I wished to observe informally how the success criteria impacted students perception of learning, and so I carried out the following: 2 different groups at the same level of linguistic development (according to the CEFR), with a similar group profile – working adults, mostly undergraduates and experienced learners at the language institution where I work. In one of the groups, I started my lesson by establishing the communicative objective with the students, as well as what the success criteria would be, while in the other group I would start my lessons simply setting the communicative objective.
In the success criteria group, we discussed what students should be able to perform at the end of the lesson and how it linked to the other lessons of the semester. It is essential to remind that for both groups, I delivered the same kind of lesson so that the only difference was having the success criteria clear for one of the groups.

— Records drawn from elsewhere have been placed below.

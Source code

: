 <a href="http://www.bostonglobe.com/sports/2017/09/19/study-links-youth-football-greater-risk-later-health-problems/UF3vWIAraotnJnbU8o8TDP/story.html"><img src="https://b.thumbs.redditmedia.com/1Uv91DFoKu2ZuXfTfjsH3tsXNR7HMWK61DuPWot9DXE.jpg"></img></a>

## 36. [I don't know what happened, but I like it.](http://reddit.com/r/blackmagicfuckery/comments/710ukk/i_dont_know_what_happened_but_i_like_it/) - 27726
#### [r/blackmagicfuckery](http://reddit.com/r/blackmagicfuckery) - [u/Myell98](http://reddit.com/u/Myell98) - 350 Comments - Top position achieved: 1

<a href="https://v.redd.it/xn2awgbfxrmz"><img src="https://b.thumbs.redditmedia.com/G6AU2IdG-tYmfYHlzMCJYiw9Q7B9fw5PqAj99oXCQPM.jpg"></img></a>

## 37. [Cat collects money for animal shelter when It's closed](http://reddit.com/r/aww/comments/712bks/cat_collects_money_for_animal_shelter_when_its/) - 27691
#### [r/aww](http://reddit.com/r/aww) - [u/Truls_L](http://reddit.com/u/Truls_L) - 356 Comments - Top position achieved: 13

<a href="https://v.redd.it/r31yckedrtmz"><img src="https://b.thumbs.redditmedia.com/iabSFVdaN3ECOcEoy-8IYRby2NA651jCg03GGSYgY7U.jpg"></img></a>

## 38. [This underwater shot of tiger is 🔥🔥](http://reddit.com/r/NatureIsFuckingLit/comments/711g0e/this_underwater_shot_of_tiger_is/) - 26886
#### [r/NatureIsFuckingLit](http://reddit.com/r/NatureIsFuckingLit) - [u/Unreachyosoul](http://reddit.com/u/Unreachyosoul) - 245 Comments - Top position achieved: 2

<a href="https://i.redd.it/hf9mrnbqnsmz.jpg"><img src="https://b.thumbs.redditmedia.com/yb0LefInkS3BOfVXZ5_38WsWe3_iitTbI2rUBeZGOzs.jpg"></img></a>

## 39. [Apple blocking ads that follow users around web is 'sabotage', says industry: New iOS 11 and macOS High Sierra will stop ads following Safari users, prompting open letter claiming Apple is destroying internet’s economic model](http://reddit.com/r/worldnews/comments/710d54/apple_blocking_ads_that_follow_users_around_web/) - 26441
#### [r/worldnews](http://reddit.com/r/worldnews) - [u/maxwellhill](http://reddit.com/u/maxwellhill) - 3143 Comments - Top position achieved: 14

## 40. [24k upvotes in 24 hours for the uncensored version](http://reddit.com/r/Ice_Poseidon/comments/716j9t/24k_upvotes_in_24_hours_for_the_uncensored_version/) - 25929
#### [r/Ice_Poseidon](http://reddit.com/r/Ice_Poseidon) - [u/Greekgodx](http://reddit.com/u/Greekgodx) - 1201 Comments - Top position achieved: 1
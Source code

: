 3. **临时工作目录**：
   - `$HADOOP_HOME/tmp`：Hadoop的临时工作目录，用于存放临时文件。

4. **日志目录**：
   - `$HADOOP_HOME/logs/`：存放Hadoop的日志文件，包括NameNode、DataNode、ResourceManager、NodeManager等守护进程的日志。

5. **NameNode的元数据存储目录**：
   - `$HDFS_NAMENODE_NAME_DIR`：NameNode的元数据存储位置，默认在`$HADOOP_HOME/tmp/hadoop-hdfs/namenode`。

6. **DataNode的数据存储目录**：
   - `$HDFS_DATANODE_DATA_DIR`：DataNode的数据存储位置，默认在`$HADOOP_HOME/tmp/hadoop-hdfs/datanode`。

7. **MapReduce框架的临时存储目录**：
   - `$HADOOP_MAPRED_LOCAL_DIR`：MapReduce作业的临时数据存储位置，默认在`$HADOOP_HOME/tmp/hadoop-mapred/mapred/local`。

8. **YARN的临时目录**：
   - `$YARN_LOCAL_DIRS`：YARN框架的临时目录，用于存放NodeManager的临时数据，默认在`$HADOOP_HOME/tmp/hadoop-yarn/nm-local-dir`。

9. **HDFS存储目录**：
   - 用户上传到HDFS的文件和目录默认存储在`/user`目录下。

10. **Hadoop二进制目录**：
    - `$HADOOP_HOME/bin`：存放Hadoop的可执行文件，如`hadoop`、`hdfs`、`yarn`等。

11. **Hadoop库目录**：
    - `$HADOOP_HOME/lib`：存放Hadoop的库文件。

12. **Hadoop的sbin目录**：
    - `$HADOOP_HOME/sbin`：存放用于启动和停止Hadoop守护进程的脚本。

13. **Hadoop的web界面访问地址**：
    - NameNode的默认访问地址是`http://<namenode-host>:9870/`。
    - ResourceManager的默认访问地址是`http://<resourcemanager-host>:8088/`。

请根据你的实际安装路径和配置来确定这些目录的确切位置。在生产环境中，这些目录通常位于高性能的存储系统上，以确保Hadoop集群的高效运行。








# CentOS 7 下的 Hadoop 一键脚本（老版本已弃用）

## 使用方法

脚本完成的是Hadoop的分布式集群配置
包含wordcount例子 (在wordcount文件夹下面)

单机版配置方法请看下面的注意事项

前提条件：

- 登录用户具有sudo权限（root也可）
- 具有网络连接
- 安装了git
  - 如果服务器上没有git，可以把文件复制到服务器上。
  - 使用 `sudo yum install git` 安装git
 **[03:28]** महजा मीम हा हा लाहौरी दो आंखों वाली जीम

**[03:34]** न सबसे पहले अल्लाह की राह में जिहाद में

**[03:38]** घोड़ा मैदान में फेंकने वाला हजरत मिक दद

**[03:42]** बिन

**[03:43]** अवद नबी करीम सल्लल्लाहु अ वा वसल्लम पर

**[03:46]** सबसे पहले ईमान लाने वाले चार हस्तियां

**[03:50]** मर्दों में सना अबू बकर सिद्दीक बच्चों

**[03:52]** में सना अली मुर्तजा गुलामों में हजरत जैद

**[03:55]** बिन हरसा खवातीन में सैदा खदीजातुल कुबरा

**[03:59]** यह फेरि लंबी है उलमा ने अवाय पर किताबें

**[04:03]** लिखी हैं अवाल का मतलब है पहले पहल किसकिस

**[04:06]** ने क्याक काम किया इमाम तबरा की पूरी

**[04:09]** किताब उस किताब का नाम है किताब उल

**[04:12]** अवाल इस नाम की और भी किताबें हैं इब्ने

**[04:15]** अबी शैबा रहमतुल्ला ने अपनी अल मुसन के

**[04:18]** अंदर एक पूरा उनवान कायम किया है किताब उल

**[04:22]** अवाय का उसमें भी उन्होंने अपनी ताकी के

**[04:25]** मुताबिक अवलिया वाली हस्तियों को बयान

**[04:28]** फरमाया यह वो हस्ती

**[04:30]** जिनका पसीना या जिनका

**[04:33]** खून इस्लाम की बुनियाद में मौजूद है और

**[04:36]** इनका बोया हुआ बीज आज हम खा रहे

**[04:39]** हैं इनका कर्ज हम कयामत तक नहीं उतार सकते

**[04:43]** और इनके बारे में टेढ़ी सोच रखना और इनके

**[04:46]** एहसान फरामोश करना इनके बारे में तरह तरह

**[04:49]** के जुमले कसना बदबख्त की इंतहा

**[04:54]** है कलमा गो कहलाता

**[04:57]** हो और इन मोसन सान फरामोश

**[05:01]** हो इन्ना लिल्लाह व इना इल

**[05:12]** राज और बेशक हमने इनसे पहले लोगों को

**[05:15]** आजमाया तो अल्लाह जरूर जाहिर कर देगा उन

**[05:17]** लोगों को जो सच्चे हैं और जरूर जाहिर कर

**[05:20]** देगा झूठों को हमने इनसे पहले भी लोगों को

Can you guess what happened?
The success criteria group performed outstandingly and had a clear view of what progress was throughout the term. In contrast, the other group struggled to understand how the classes worked, and students eventually dropped out. As the lesson developed, I would give feedback on their oral and written production, so that the students could be reminded of what successful learning was (in a way they can recognize from what they know now). Example: let’s say that students needed to order drinks in a restaurant, and they used the sentence “I want a coke”. I would ask students what they had learned recently about polite requests, and remind them that the best alternative would be “I would like a coke”.
The success criteria group also benefited from increased empathy among students, as they would help each other with tasks in and out of the class. I do believe this was all made possible because the students and I were actively engaged with the whole group’s success, and there was trust in a safe atmosphere where they felt comfortable to make mistakes and learn from them through constant feedback.
So then, if I can share one of my best practices with you, reader, is the one I have just described above. Do try to share what the success criteria are with your students. Let them know what is expected from them, in a way they have a clear idea of what path to take towards learning progress. This practice has definitely been one of my professional highlights in 2019, and one I do intend to keep for this year.